Au début des années 1980, même dans une école supérieure de sciences informatiques comme Carnegie Mellon, les étudiants de 3e cycle ne disposaient que de terminaux en mode texte dans leurs bureaux. Certains d'entre nous bénéficiaient de postes de travail permettant d'afficher des graphiques en noir et blanc. Dans la salle des terminaux se trouvaient des postes de travail à usage public. La plupart de nos travaux étaient encore effectués sur des terminaux connectés à des mini-ordinateurs de dernière génération pour l'époque. Ces mini-ordinateurs étaient moins puissants que les micro-ordinateurs personnels que l'on peut aujourd'hui se procurer pour moins de 300 dollars (montant qui, soit dit en passant, ne suffisait pas à acquérir ne fût-ce qu'un seul des terminaux que nous utilisions). La plupart des mini-ordinateurs fonctionnaient avec le système d'exploitation UNIX8, qui est de nos jours largement utilisé dans des domaines où les pannes d'ordinateur causées par le système d'exploitation lui-même sont inadmissibles.

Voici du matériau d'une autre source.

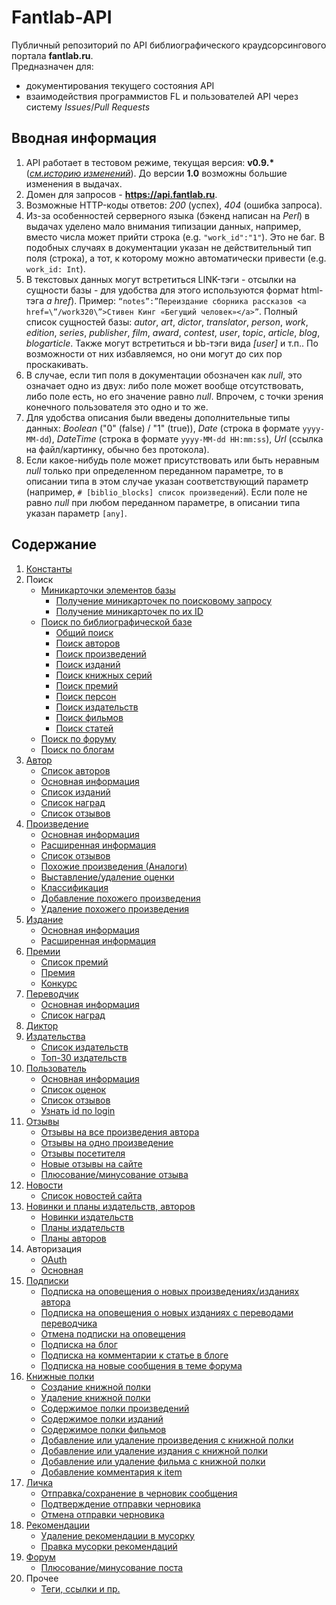 # Fantlab-API

Публичный репозиторий по API библиографического краудсорсингового портала **fantlab.ru**.   
Предназначен для:
* документирования текущего состояния API
* взаимодействия программистов FL и пользователей API через систему *Issues*/*Pull Requests*

## Вводная информация
1. API работает в тестовом режиме, текущая версия: **v0.9.\*** (*[см.историю изменений](History.md)*). До версии **1.0** возможны большие изменения в выдачах.
2. Домен для запросов - **https://api.fantlab.ru**.
3. Возможные HTTP-коды ответов: *200* (успех), *404* (ошибка запроса).
4. Из-за особенностей серверного языка (бэкенд написан на *Perl*) в выдачах уделено мало внимания типизации данных, например, вместо числа может прийти строка (e.g. `"work_id":"1"`). Это не баг. В подобных случаях в документации указан не действительный тип поля (строка), а тот, к которому можно автоматически привести (e.g. `work_id: Int`).
5. В текстовых данных могут встретиться LINK-тэги - отсылки на сущности базы - для удобства для этого используются формат html-тэга *a href*). Пример: `“notes”:”Переиздание сборника рассказов <a href=\”/work320\”>Стивен Кинг «Бегущий человек»</a>”`. Полный список сущностей базы: *autor*, *art*, *dictor*, *translator*, *person*, *work*, *edition*, *series*, *publisher*, *film*, *award*, *contest*, *user*, *topic*, *article*, *blog*, *blogarticle*. Также могут встретиться и bb-тэги вида *[user]* и т.п.. По возможности от них избавляемся, но они могут до сих пор проскакивать.
6. В случае, если тип поля в документации обозначен как *null*, это означает одно из двух: либо поле может вообще отсутствовать, либо поле есть, но его значение равно *null*. Впрочем, с точки зрения конечного пользователя это одно и то же.
7. Для удобства описания были введены дополнительные типы данных: *Boolean* ("0" (false) / "1" (true)), *Date* (строка в формате `yyyy-MM-dd`), *DateTime* (строка в формате `yyyy-MM-dd HH:mm:ss`), *Url* (ссылка на файл/картинку, обычно без протокола).
8. Если какое-нибудь поле может присутствовать или быть неравным *null* только при определенном переданном параметре, то в описании типа в этом случае указан соответствующий параметр (например, `# [biblio_blocks] список произведений`). Если поле не равно *null* при любом переданном параметре, в описании типа указан параметр `[any]`.

## Содержание
1. [Константы](Docs/config.md#Константы)
2. Поиск
    * [Миникарточки элементов базы](Docs/search-ids.md)
      * [Получение миникарточек по поисковому запросу](Docs/search-ids.md#Получение-миникарточек-по-поисковому-запросу)
      * [Получение миникарточек по их ID](Docs/search-ids.md#Получение-миникарточек-по-их-id)
    * [Поиск по библиографической базе](Docs/search.md#Поиск-по-библиографической-базе)
      * [Общий поиск](Docs/search.md#Общий-поиск)
      * [Поиск авторов](Docs/search.md#Поиск-авторов)
      * [Поиск произведений](Docs/search.md#Поиск-произведений)
      * [Поиск изданий](Docs/search.md#Поиск-изданий)
      * [Поиск книжных серий](Docs/search.md#Поиск-книжных-серий)
      * [Поиск премий](Docs/search.md#Поиск-премий)
      * [Поиск персон](Docs/search.md#Поиск-персон)
      * [Поиск издательств](Docs/search.md#Поиск-издательств)
      * [Поиск фильмов](Docs/search.md#Поиск-фильмов)
      * [Поиск статей](Docs/search.md#Поиск-статей)
    * [Поиск по форуму](Docs/search-forum.md#Поиск-по-форуму)
    * [Поиск по блогам](Docs/search-blogs.md#Поиск-по-блогам)
3. [Автор](Docs/author.md#Автор)
    * [Список авторов](Docs/author.md#Список-авторов)
    * [Основная информация](Docs/author.md#Основная-информация)
    * [Список изданий](Docs/author.md#Список-изданий)
    * [Список наград](Docs/author.md#Список-наград-отдельно)
    * [Список отзывов](Docs/responses.md#Отзывы-на-одно-произведение)
4. [Произведение](Docs/work.md#Произведение)
    * [Основная информация](Docs/work.md#Основная-информация)
    * [Расширенная информация](Docs/work.md#Расширенная-информация)
    * [Список отзывов](Docs/responses.md#Отзывы-на-одно-произведение)
    * [Похожие произведения (Аналоги)](Docs/responses.md#Похожие-произведения)
    * [Выставление/удаление оценки](Docs/work.md#Выставлениеудаление-оценки)
    * [Классификация](Docs/work.md#Классификация)
    * [Добавление похожего произведения](Docs/work.md#Добавление-похожего-произведения)
    * [Удаление похожего произведения](Docs/work.md#Удаление-похожего-произведения)
5. [Издание](Docs/edition.md#Издание)
    * [Основная информация](Docs/edition.md#Основная-информация)
    * [Расширенная информация](Docs/edition.md#Расширенная-информация)
6. [Премии](Docs/awards.md#Премии)
    * [Список премий](Docs/awards.md#Список-премий)
    * [Премия](Docs/awards.md#Премия)
    * [Конкурс](Docs/awards.md#Конкурс)
7. [Переводчик](Docs/translator.md#Переводчик)
    * [Основная информация](Docs/translator.md#Основная-информация)
    * [Список наград](Docs/translator.md#Список-наград-отдельно)
8. [Диктор](Docs/dictor.md#Диктор)
9. [Издательства](Docs/publisher.md#Издательства)
    * [Список издательств](Docs/publisher.md#Список-издательств)
    * [Топ-30 издательств](Docs/publisher.md#Топ-30-издательств)
10. [Пользователь](Docs/user.md#Пользователь)
    * [Основная информация](Docs/user.md#Основная-информация)
    * [Список оценок](Docs/marks.md#Оценки-посетителя)
    * [Список отзывов](Docs/responses.md#Отзывы-посетителя)
    * [Узнать id по login](Docs/user.md#Узнать-id-по-login)
11. [Отзывы](Docs/responses.md#Отзывы)
    * [Отзывы на все произведения автора](Docs/responses.md#Отзывы-на-все-произведения-автора)
    * [Отзывы на одно произведение](Docs/responses.md#Отзывы-на-одно-произведение)
    * [Отзывы посетителя](Docs/responses.md#Отзывы-посетителя)
    * [Новые отзывы на сайте](Docs/responses.md#Новые-отзывы-на-сайте)
    * [Плюсование/минусование отзыва](Docs/responses.md#Плюсованиеминусование-отзыва)
12. [Новости](Docs/news.md#Новости)
    * [Список новостей сайта](Docs/news.md#список-новостей)
13. [Новинки и планы издательств, авторов](Docs/pubnews.md)
    * [Новинки издательств](Docs/pubnews.md)
    * [Планы издательств](Docs/pubnews.md)
    * [Планы авторов](Docs/pubnews.md)
14. Авторизация
    * [OAuth](Docs/oauth.md#oauth-авторизация)
    * [Основная](Docs/auth.md#Авторизация)
15. [Подписки](Docs/subscriptions.md#Подписки)
    * [Подписка на оповещения о новых произведениях/изданиях автора](Docs/subscriptions.md#Подписка-на-оповещения-о-новых-произведениях-или-изданиях-автора)
    * [Подписка на оповещения о новых изданиях с переводами переводчика](Docs/subscriptions.md#Подписка-на-оповещения-о-новых-изданиях-с-переводами-переводчика)
    * [Отмена подписки на оповещения](Docs/subscriptions.md#Отмена-подписки-на-оповещения)
    * [Подписка на блог](Docs/subscriptions.md#Подписка-на-блог)
    * [Подписка на комментарии к статье в блоге](Docs/subscriptions.md#Подписка-на-комментарии-к-статье-в-блоге)
    * [Подписка на новые сообщения в теме форума](Docs/subscriptions.md#Подписка-на-новые-сообщения-в-теме-форума)
16. [Книжные полки](Docs/bookcases.md#Книжные-полки)
    * [Создание книжной полки](Docs/bookcases.md#Создание-книжной-полки)
    * [Удаление книжной полки](Docs/bookcases.md#Удаление-книжной-полки)
    * [Содержимое полки произведений](Docs/bookcases.md#Содержимое-полки-произведений)
    * [Содержимое полки изданий](Docs/bookcases.md#Содержимое-полки-изданий)
    * [Содержимое полки фильмов](Docs/bookcases.md#Содержимое-полки-фильмов)
    * [Добавление или удаление произведения с книжной полки](Docs/bookcases.md#Добавление-или-удаление-произведения-с-книжной-полки)
    * [Добавление или удаление издания с книжной полки](Docs/bookcases.md#Добавление-или-удаление-издания-с-книжной-полки)
    * [Добавление или удаление фильма с книжной полки](Docs/bookcases.md#Добавление-или-удаление-фильма-с-книжной-полки)
    * [Добавление комментария к item](Docs/bookcases.md#Добавление-комментария-к-item)
17. [Личка](Docs/private-messages.md#Личка)
    * [Отправка/сохранение в черновик сообщения](Docs/private-messages.md#Отправкасохранение-в-черновик-сообщения)
    * [Подтверждение отправки черновика](Docs/private-messages.md#Подтверждение-отправки-черновика)
    * [Отмена отправки черновика](Docs/private-messages.md#Отмена-отправки-черновика)
18. [Рекомендации](Docs/recommendations.md#Рекомендации)
    * [Удаление рекомендации в мусорку](Docs/recommendations.md#Удаление-рекомендации-в-мусорку)
    * [Правка мусорки рекомендаций](Docs/recommendations.md#Правка-мусорки-рекомендаций)
19. [Форум](Docs/forum.md#Форум)
    * [Плюсование/минусование поста](Docs/forum.md#Плюсованиеминусование-поста)
20. Прочее
    * [Теги, ссылки и пр.](Docs/other.md#Теги-ссылки-и-пр)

UNIX vous permet de «parler» à un autre utilisateur sur le même ordinateur, à condition que ce dernier vous accorde ce privilège. La plupart des utilisateurs octroient ce droit par défaut. Lorsque vous «parlez» à un autre utilisateur, UNIX affiche les caractères que vous avez tapés directement sur le terminal de l'autre utilisateur. En principe, cette opération est inoffensive, si ce n'est qu'elle risque d'agacer l'autre utilisateur si vous en abusez. Il existe cependant un moyen de provoquer des ravages si le terminal de l'autre utilisateur est doté d'une certaine «intelligence». Les terminaux informatiques les plus intelligents acceptent généralement des chaînes de commande que l'ordinateur peut utiliser pour déplacer le curseur (l'indicateur à l'écran qui met en évidence l'endroit où le nouveau caractère doit apparaître) et pour lire l'emplacement (x, y) du curseur. Par la transmission de chaînes de commande adéquates, vous pouvez déplacer le curseur à un endroit particulier de l'écran, puis faire en sorte que le terminal renvoie l'emplacement du curseur à l'ordinateur de votre victime. Dans la mesure où l'ordinateur est probablement en attente d'une commande de l'utilisateur, le curseur apparaît le plus souvent comme si la victime avait saisi son emplacement sous forme de commande. Et hop, vous venez de faire exécuter à votre victime une commande de votre choix. Telle était l'idée de base de mon poisson d'avril de 1983.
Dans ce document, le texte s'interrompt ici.